Rendered images with source text

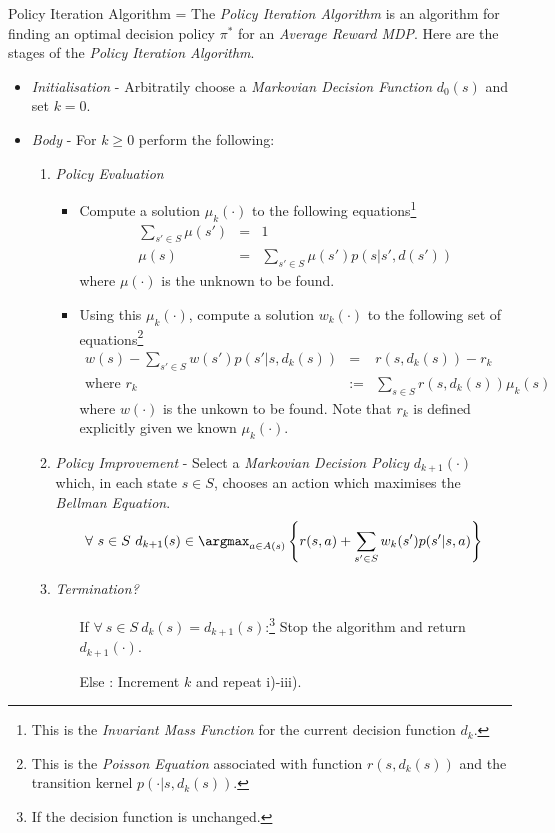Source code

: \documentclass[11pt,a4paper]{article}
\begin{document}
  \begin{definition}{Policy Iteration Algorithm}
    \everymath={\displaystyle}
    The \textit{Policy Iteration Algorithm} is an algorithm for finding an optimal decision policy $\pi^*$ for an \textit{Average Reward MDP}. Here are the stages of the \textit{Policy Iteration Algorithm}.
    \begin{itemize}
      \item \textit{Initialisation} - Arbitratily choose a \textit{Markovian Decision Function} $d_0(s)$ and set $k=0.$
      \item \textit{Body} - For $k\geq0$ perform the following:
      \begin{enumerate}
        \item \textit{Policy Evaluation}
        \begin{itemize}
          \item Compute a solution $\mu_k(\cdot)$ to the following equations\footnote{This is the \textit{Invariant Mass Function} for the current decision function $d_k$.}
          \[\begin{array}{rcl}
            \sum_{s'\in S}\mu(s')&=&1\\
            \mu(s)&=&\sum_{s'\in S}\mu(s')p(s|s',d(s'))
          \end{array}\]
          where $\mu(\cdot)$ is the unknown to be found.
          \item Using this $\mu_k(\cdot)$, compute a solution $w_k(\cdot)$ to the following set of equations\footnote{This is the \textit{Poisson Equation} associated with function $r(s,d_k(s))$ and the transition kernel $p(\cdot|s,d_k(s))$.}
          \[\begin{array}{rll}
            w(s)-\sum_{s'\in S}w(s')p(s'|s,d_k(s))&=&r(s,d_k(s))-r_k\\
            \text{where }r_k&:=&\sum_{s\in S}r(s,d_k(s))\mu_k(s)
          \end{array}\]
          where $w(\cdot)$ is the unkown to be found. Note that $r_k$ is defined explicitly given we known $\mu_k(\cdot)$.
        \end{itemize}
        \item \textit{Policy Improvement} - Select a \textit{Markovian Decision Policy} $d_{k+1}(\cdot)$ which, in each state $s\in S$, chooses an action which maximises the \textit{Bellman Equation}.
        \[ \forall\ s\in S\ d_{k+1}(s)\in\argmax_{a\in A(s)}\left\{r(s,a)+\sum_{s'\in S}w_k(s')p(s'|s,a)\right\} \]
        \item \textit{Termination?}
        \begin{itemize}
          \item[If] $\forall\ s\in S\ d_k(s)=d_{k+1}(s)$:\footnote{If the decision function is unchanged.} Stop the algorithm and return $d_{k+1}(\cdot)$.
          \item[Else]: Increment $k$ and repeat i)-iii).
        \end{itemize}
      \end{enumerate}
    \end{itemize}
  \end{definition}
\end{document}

What you need to do
Check each line of the data above for the string "equations", then report how many lines have it, with no other words.

Answer box
2